Storage instructions
refrigerator: Store cooked meatballs in an airtight container in the refrigerator for up to 3 days. Warm in the microwave or on the stovetop or in the oven.
refrigerator: Place meatballs in a freezer-safe container or airtight bag and freeze for up to 3 months. Thaw in the refrigerator overnight. Reheat on stove top or in oven.
More kid-friendly favorites
Grilled Chicken Meatballs
Looking for an easy and delicious grilled chicken meatballs recipe? Check out this tender and delicious version with a whole serving of hidden veggies inside! These are the perfect bite-sized protein to keep in the fridge or freezer that the whole family will love!
- Preparation time: 10 minutes
- Cooking time: 25 minutes
- Total time: 35 minutes
- yield: 16 meatball 1x
- category: dinner
- method: bake
- gourmet food: Italian
- 1 pound of ground chicken
- 1/2 cup Bread crumbs
- 1/2 teaspoon garlic powder
- 1 teaspoon italian seasoning
- 1/2 teaspoon Salt
- 1/2 cup Carrot shreds
- 1/2 cup Cut the zucchini into thin slices, Squeeze out all the liquid
- 1 big egg
- Preheat the oven to 400 degrees Fahrenheit and line a baking sheet with parchment paper.
- In a large bowl combine ground chicken, panko, Italian seasoning, salt, shredded carrots and zucchini.

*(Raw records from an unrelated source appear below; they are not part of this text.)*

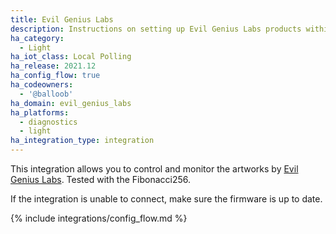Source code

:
 ```yaml
---
title: Evil Genius Labs
description: Instructions on setting up Evil Genius Labs products within Home Assistant.
ha_category:
  - Light
ha_iot_class: Local Polling
ha_release: 2021.12
ha_config_flow: true
ha_codeowners:
  - '@balloob'
ha_domain: evil_genius_labs
ha_platforms:
  - diagnostics
  - light
ha_integration_type: integration
---
```


This integration allows you to control and monitor the artworks by [Evil Genius Labs](https://www.evilgeniuslabs.org/). Tested with the Fibonacci256.

If the integration is unable to connect, make sure the firmware is up to date.

{% include integrations/config_flow.md %}
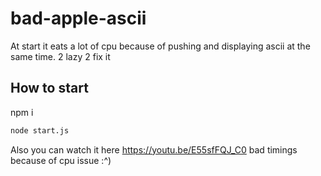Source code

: # bad-apple-ascii


At start it eats a lot of cpu because of pushing and displaying ascii at the same time. 2 lazy 2 fix it

## How to start
npm i

```bash
node start.js
```

Also you can watch it here
https://youtu.be/E55sfFQJ_C0
bad timings because of cpu issue :^)
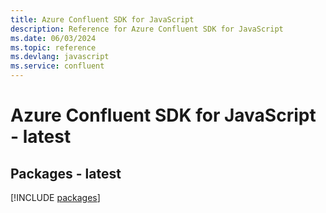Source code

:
 ```yaml
---
title: Azure Confluent SDK for JavaScript
description: Reference for Azure Confluent SDK for JavaScript
ms.date: 06/03/2024
ms.topic: reference
ms.devlang: javascript
ms.service: confluent
---
```

# Azure Confluent SDK for JavaScript - latest
## Packages - latest
[!INCLUDE [packages](confluent-index.md)]
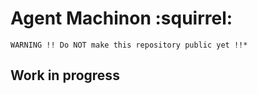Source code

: # Agent Machinon :squirrel:

```
WARNING !! Do NOT make this repository public yet !!*
```

## Work in progress

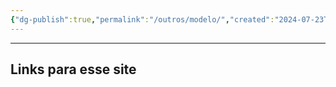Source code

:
 ```yaml
---
{"dg-publish":true,"permalink":"/outros/modelo/","created":"2024-07-23T21:29:03.000-03:00"}
---
```




___
**Links para esse site**
- 
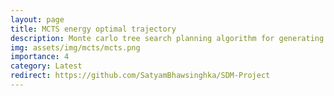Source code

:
```yaml
---
layout: page
title: MCTS energy optimal trajectory 
description: Monte carlo tree search planning algorithm for generating energy optimal control for variable joint stiffness underactuated finger
img: assets/img/mcts/mcts.png
importance: 4
category: Latest
redirect: https://github.com/SatyamBhawsinghka/SDM-Project
---
```

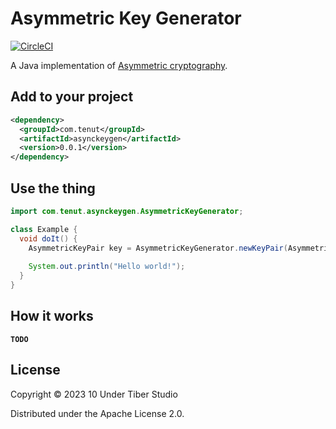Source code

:# Asymmetric Key Generator

[![CircleCI](https://circleci.com/gh/10undertiber/asymmetric-key-generator.svg?style=svg)](https://circleci.com/gh/10undertiber/asymmetric-key-generator)

A Java implementation of [Asymmetric cryptography](https://en.wikipedia.org/wiki/Public-key_cryptography).

## Add to your project

```xml
<dependency>
  <groupId>com.tenut</groupId>
  <artifactId>asynckeygen</artifactId>
  <version>0.0.1</version>
</dependency>
```

## Use the thing

```java
import com.tenut.asynckeygen.AsymmetricKeyGenerator;

class Example {
  void doIt() {
    AsymmetricKeyPair key = AsymmetricKeyGenerator.newKeyPair(AsymmetricKeyAlgorithm.ASYMMETRIC_KEY_ALGORITHM_R256);
    
    System.out.println("Hello world!");
  } 
}
```

## How it works

**`TODO`**

## License

Copyright © 2023 10 Under Tiber Studio

Distributed under the Apache License 2.0.
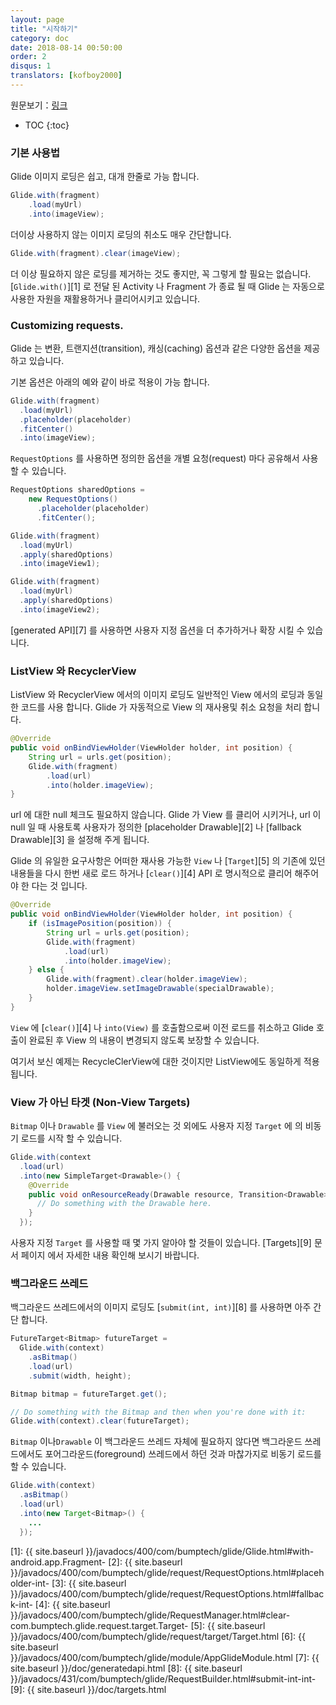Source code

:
 ```yaml
---
layout: page
title: "시작하기"
category: doc
date: 2018-08-14 00:50:00
order: 2
disqus: 1
translators: [kofboy2000]
---
```


원문보기：[링크](http://bumptech.github.io/glide/doc/getting-started.html)

* TOC
{:toc}

### 기본 사용법

Glide 이미지 로딩은 쉽고, 대개 한줄로 가능 합니다.

```java
Glide.with(fragment)
    .load(myUrl)
    .into(imageView);
```

더이상 사용하지 않는 이미지 로딩의 취소도 매우 간단합니다.

```java
Glide.with(fragment).clear(imageView);
```

더 이상 필요하지 않은 로딩를 제거하는 것도 좋지만, 꼭 그렇게 할 필요는 없습니다. [``Glide.with()``][1] 로 전달 된 Activity 나 Fragment 가 종료 될 때 Glide 는 자동으로 사용한 자원을 재활용하거나 클리어시키고 있습니다.

### Customizing requests.

Glide 는 변환, 트랜지션(transition), 캐싱(caching) 옵션과 같은 다양한 옵션을 제공하고 있습니다.

기본 옵션은 아래의 예와 같이 바로 적용이 가능 합니다.

```java
Glide.with(fragment)
  .load(myUrl)
  .placeholder(placeholder)
  .fitCenter()
  .into(imageView);
```

`RequestOptions` 를 사용하면 정의한 옵션을 개별 요청(request) 마다 공유해서 사용 할 수 있습니다.

```java
RequestOptions sharedOptions =
    new RequestOptions()
      .placeholder(placeholder)
      .fitCenter();

Glide.with(fragment)
  .load(myUrl)
  .apply(sharedOptions)
  .into(imageView1);

Glide.with(fragment)
  .load(myUrl)
  .apply(sharedOptions)
  .into(imageView2);
```

[generated API][7] 를 사용하면 사용자 지정 옵션을 더 추가하거나 확장 시킬 수 있습니다.

### ListView 와 RecyclerView

ListView 와 RecyclerView 에서의 이미지 로딩도 일반적인 View 에서의 로딩과 동일한 코드를 사용 합니다. Glide 가 자동적으로 View 의 재사용및 취소 요청을 처리 합니다.

```java
@Override
public void onBindViewHolder(ViewHolder holder, int position) {
    String url = urls.get(position);
    Glide.with(fragment)
        .load(url)
        .into(holder.imageView);
}
```

url 에 대한 null 체크도 필요하지 않습니다. Glide 가 View 를 클리어 시키거나, url 이 null 일 때 사용토록 사용자가 정의한 [placeholder Drawable][2] 나 [fallback Drawable][3] 을 설정해 주게 됩니다.

Glide 의 유일한 요구사항은 어떠한 재사용 가능한 ``View`` 나 [``Target``][5] 의 기존에 있던 내용들을 다시 한번 새로 로드 하거나 [``clear()``][4] API 로 명시적으로 클리어 해주어야 한 다는 것 입니다.

```java
@Override
public void onBindViewHolder(ViewHolder holder, int position) {
    if (isImagePosition(position)) {
        String url = urls.get(position);
        Glide.with(fragment)
            .load(url)
            .into(holder.imageView);
    } else {
        Glide.with(fragment).clear(holder.imageView);
        holder.imageView.setImageDrawable(specialDrawable);
    }
}
```

``View`` 에 [``clear()``][4] 나 ``into(View)`` 를 호출함으로써 이전 로드를 취소하고 Glide 호출이 완료된 후 View 의 내용이 변경되지 않도록 보장할 수 있습니다.

여기서 보신 예제는 RecycleClerView에 대한 것이지만 ListView에도 동일하게 적용 됩니다.

### View 가 아닌 타겟 (Non-View Targets)

``Bitmap`` 이나 ``Drawable`` 를 ``View`` 에 불러오는 것 외에도 사용자 지정 ``Target`` 에 의 비동기 로드를 시작 할 수 있습니다.

```java
Glide.with(context
  .load(url)
  .into(new SimpleTarget<Drawable>() {
    @Override
    public void onResourceReady(Drawable resource, Transition<Drawable> transition) {
      // Do something with the Drawable here.
    }
  });
```

사용자 지정 ``Target`` 를 사용할 때 몇 가지 알아야 할 것들이 있습니다. [Targets][9] 문서 페이지 에서 자세한 내용 확인해 보시기 바랍니다. 

### 백그라운드 쓰레드

백그라운드 쓰레드에서의 이미지 로딩도 [``submit(int, int)``][8] 를 사용하면 아주 간단 합니다.

```java
FutureTarget<Bitmap> futureTarget =
  Glide.with(context)
    .asBitmap()
    .load(url)
    .submit(width, height);

Bitmap bitmap = futureTarget.get();

// Do something with the Bitmap and then when you're done with it:
Glide.with(context).clear(futureTarget);
```

``Bitmap`` 이나``Drawable`` 이 백그라운드 쓰레드 자체에 필요하지 않다면 백그라운드 쓰레드에서도 포어그라운드(foreground) 쓰레드에서 하던 것과 마찮가지로 비동기 로드를 할 수 있습니다.

```java
Glide.with(context)
  .asBitmap()
  .load(url)
  .into(new Target<Bitmap>() {
    ...
  });
```

[1]: {{ site.baseurl }}/javadocs/400/com/bumptech/glide/Glide.html#with-android.app.Fragment-
[2]: {{ site.baseurl }}/javadocs/400/com/bumptech/glide/request/RequestOptions.html#placeholder-int-
[3]: {{ site.baseurl }}/javadocs/400/com/bumptech/glide/request/RequestOptions.html#fallback-int-
[4]: {{ site.baseurl }}/javadocs/400/com/bumptech/glide/RequestManager.html#clear-com.bumptech.glide.request.target.Target-
[5]: {{ site.baseurl }}/javadocs/400/com/bumptech/glide/request/target/Target.html
[6]: {{ site.baseurl }}/javadocs/400/com/bumptech/glide/module/AppGlideModule.html
[7]: {{ site.baseurl }}/doc/generatedapi.html
[8]: {{ site.baseurl }}/javadocs/431/com/bumptech/glide/RequestBuilder.html#submit-int-int-
[9]: {{ site.baseurl }}/doc/targets.html
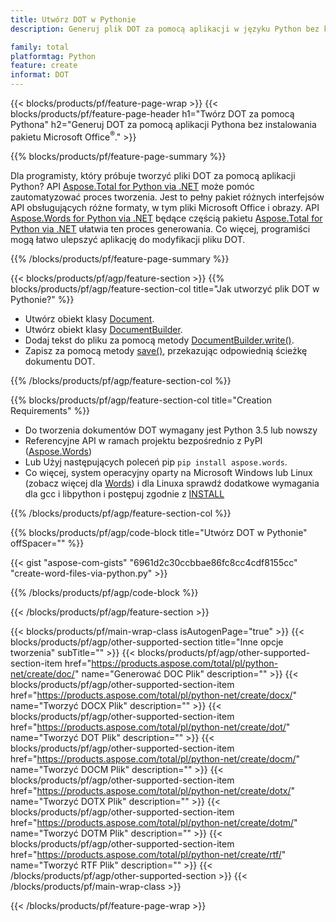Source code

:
```yaml
---
title: Utwórz DOT w Pythonie
description: Generuj plik DOT za pomocą aplikacji w języku Python bez korzystania z programu Microsoft Word. 

family: total
platformtag: Python
feature: create
informat: DOT
---
```

{{< blocks/products/pf/feature-page-wrap >}}
{{< blocks/products/pf/feature-page-header h1="Twórz DOT za pomocą Pythona" h2="Generuj DOT za pomocą aplikacji Pythona bez instalowania pakietu Microsoft Office<sup>&reg;</sup>." >}}

{{% blocks/products/pf/feature-page-summary %}}

Dla programisty, który próbuje tworzyć pliki DOT za pomocą aplikacji Python? API [Aspose.Total for Python via .NET](https://products.aspose.com/total/python-net/) może pomóc zautomatyzować proces tworzenia. Jest to pełny pakiet różnych interfejsów API obsługujących różne formaty, w tym pliki Microsoft Office i obrazy. API [Aspose.Words for Python via .NET](https://products.aspose.com/words/python-net/) będące częścią pakietu [Aspose.Total for Python via .NET](https://products.aspose.com/total/python-net/) ułatwia ten proces generowania. Co więcej, programiści mogą łatwo ulepszyć aplikację do modyfikacji pliku DOT. 

{{% /blocks/products/pf/feature-page-summary %}}

{{< blocks/products/pf/agp/feature-section >}}
{{% blocks/products/pf/agp/feature-section-col title="Jak utworzyć plik DOT w Pythonie?" %}}

- Utwórz obiekt klasy [Document](https://reference.aspose.com/words/python-net/aspose.words/document/).
- Utwórz obiekt klasy [DocumentBuilder](https://reference.aspose.com/words/python-net/aspose.words/documentbuilder/).
- Dodaj tekst do pliku za pomocą metody [DocumentBuilder.write()](https://reference.aspose.com/words/python-net/aspose.words/documentbuilder/write/).
- Zapisz za pomocą metody [save()](https://reference.aspose.com/words/python-net/aspose.words/document/save/), przekazując odpowiednią ścieżkę dokumentu DOT.

{{% /blocks/products/pf/agp/feature-section-col %}}

{{% blocks/products/pf/agp/feature-section-col title="Creation Requirements" %}}

- Do tworzenia dokumentów DOT wymagany jest Python 3.5 lub nowszy
- Referencyjne API w ramach projektu bezpośrednio z PyPI ([Aspose.Words](https://pypi.org/project/aspose-words/)) 
- Lub Użyj następujących poleceń pip ```pip install aspose.words```. 
- Co więcej, system operacyjny oparty na Microsoft Windows lub Linux (zobacz więcej dla [Words](https://docs.aspose.com/words/python-net/system-requirements/)) i dla Linuxa sprawdź dodatkowe wymagania dla gcc i libpython i postępuj zgodnie z [INSTALL](https://docs.aspose.com/words/python-net/installation/) 

{{% /blocks/products/pf/agp/feature-section-col %}}

{{% blocks/products/pf/agp/code-block title="Utwórz DOT w Pythonie" offSpacer="" %}}

{{< gist "aspose-com-gists" "6961d2c30ccbbae86fc8cc4cdf8155cc" "create-word-files-via-python.py" >}}

{{% /blocks/products/pf/agp/code-block %}}

{{< /blocks/products/pf/agp/feature-section >}}

{{< blocks/products/pf/main-wrap-class isAutogenPage="true" >}}
{{< blocks/products/pf/agp/other-supported-section title="Inne opcje tworzenia" subTitle="" >}}
{{< blocks/products/pf/agp/other-supported-section-item href="https://products.aspose.com/total/pl/python-net/create/doc/" name="Generować DOC Plik" description="" >}}
{{< blocks/products/pf/agp/other-supported-section-item href="https://products.aspose.com/total/pl/python-net/create/docx/" name="Tworzyć DOCX Plik" description="" >}}
{{< blocks/products/pf/agp/other-supported-section-item href="https://products.aspose.com/total/pl/python-net/create/dot/" name="Tworzyć DOT Plik" description="" >}}
{{< blocks/products/pf/agp/other-supported-section-item href="https://products.aspose.com/total/pl/python-net/create/docm/" name="Tworzyć DOCM Plik" description="" >}}
{{< blocks/products/pf/agp/other-supported-section-item href="https://products.aspose.com/total/pl/python-net/create/dotx/" name="Tworzyć DOTX Plik" description="" >}}
{{< blocks/products/pf/agp/other-supported-section-item href="https://products.aspose.com/total/pl/python-net/create/dotm/" name="Tworzyć DOTM Plik" description="" >}}
{{< blocks/products/pf/agp/other-supported-section-item href="https://products.aspose.com/total/pl/python-net/create/rtf/" name="Tworzyć RTF Plik" description="" >}}
{{< /blocks/products/pf/agp/other-supported-section >}}
{{< /blocks/products/pf/main-wrap-class >}}

{{< /blocks/products/pf/feature-page-wrap >}}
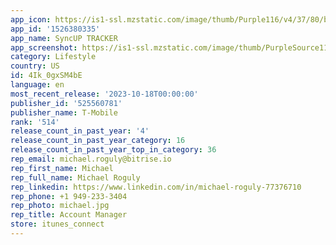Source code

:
 ```yaml
---
app_icon: https://is1-ssl.mzstatic.com/image/thumb/Purple116/v4/37/80/b6/3780b6ec-68f9-676f-1a25-7ba945f444eb/AppIcon-1x_U007emarketing-0-7-0-85-220.png/1024x1024bb.png
app_id: '1526380335'
app_name: SyncUP TRACKER
app_screenshot: https://is1-ssl.mzstatic.com/image/thumb/PurpleSource112/v4/08/4f/10/084f1074-8c4a-273d-135d-f4c66e842343/f90fa51d-d1e4-4186-a19a-4155c80837fe_Tracker_iOS_Screenshot_1.png/1242x2688bb.png
category: Lifestyle
country: US
id: 4Ik_0gxSM4bE
language: en
most_recent_release: '2023-10-18T00:00:00'
publisher_id: '525560781'
publisher_name: T-Mobile
rank: '514'
release_count_in_past_year: '4'
release_count_in_past_year_category: 16
release_count_in_past_year_top_in_category: 36
rep_email: michael.roguly@bitrise.io
rep_first_name: Michael
rep_full_name: Michael Roguly
rep_linkedin: https://www.linkedin.com/in/michael-roguly-77376710
rep_phone: +1 949-233-3404
rep_photo: michael.jpg
rep_title: Account Manager
store: itunes_connect
---
```

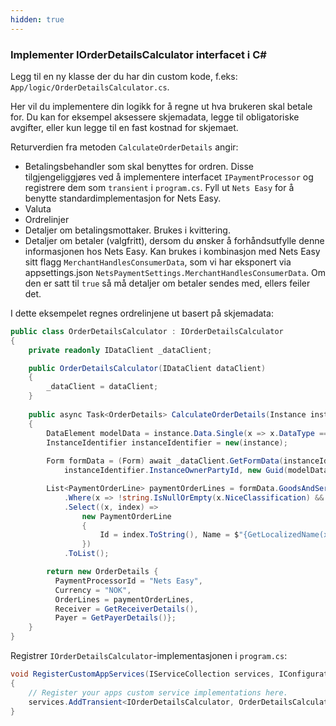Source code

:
 ```yaml
---
hidden: true
---
```


### Implementer IOrderDetailsCalculator interfacet i C#

Legg til en ny klasse der du har din custom kode, f.eks:  `App/logic/OrderDetailsCalculator.cs`.

Her vil du implementere din logikk for å regne ut hva brukeren skal betale for.
Du kan for eksempel aksessere skjemadata, legge til obligatoriske avgifter, eller kun legge til en fast kostnad for skjemaet. 

Returverdien fra metoden `CalculateOrderDetails` angir: 
- Betalingsbehandler som skal benyttes for ordren. Disse tilgjengeliggjøres ved å implementere interfacet `IPaymentProcessor` og registrere dem som `transient` i `program.cs`. Fyll ut `Nets Easy` for å benytte standardimplementasjon for Nets Easy.
- Valuta
- Ordrelinjer
- Detaljer om betalingsmottaker. Brukes i kvittering.
- Detaljer om betaler (valgfritt), dersom du ønsker å forhåndsutfylle denne informasjonen hos Nets Easy. Kan brukes i kombinasjon med Nets Easy sitt flagg `MerchantHandlesConsumerData`, som vi har eksponert via appsettings.json `NetsPaymentSettings.MerchantHandlesConsumerData`. Om den er satt til `true` så må detaljer om betaler sendes med, ellers feiler det.

I dette eksempelet regnes ordrelinjene ut basert på skjemadata:

```c#
public class OrderDetailsCalculator : IOrderDetailsCalculator
{
    private readonly IDataClient _dataClient;

    public OrderDetailsCalculator(IDataClient dataClient)
    {
        _dataClient = dataClient;
    }
    
    public async Task<OrderDetails> CalculateOrderDetails(Instance instance, string? language)
    {
        DataElement modelData = instance.Data.Single(x => x.DataType == "model");
        InstanceIdentifier instanceIdentifier = new(instance);
        
        Form formData = (Form) await _dataClient.GetFormData(instanceIdentifier.InstanceGuid, typeof(Form), instance.Org, instance.AppId,
            instanceIdentifier.InstanceOwnerPartyId, new Guid(modelData.Id));

        List<PaymentOrderLine> paymentOrderLines = formData.GoodsAndServicesProperties.Inventory.InventoryProperties
            .Where(x => !string.IsNullOrEmpty(x.NiceClassification) && !string.IsNullOrEmpty(x.GoodsAndServices))
            .Select((x, index) =>
                new PaymentOrderLine
                {
                    Id = index.ToString(), Name = $"{GetLocalizedName(x.Id, language)}", PriceExVat = GetPriceForInventoryItem(x), Quantity = 1, VatPercent = 0M
                })
            .ToList();

        return new OrderDetails { 
          PaymentProcessorId = "Nets Easy", 
          Currency = "NOK", 
          OrderLines = paymentOrderLines, 
          Receiver = GetReceiverDetails(),
          Payer = GetPayerDetails()};
    }
}
```

Registrer `IOrderDetailsCalculator`-implementasjonen i `program.cs`:
```c#
void RegisterCustomAppServices(IServiceCollection services, IConfiguration config, IWebHostEnvironment env)
{
    // Register your apps custom service implementations here.
    services.AddTransient<IOrderDetailsCalculator, OrderDetailsCalculator>(); 
}
```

- Add eggs and beat until thoroughly combined.
- Wet your hands and form the chicken mixture between your palms into 16 evenly sized balls. Place on a baking sheet lined with parchment paper.
- Bake in oven for 15 minutes. Remove from oven, flip and bake for another 10-15 minutes or until cooked through.
- Serve as is or as recommended in the recipe above.
- Stores in the refrigerator for up to 3 days or in the freezer for up to 3 months.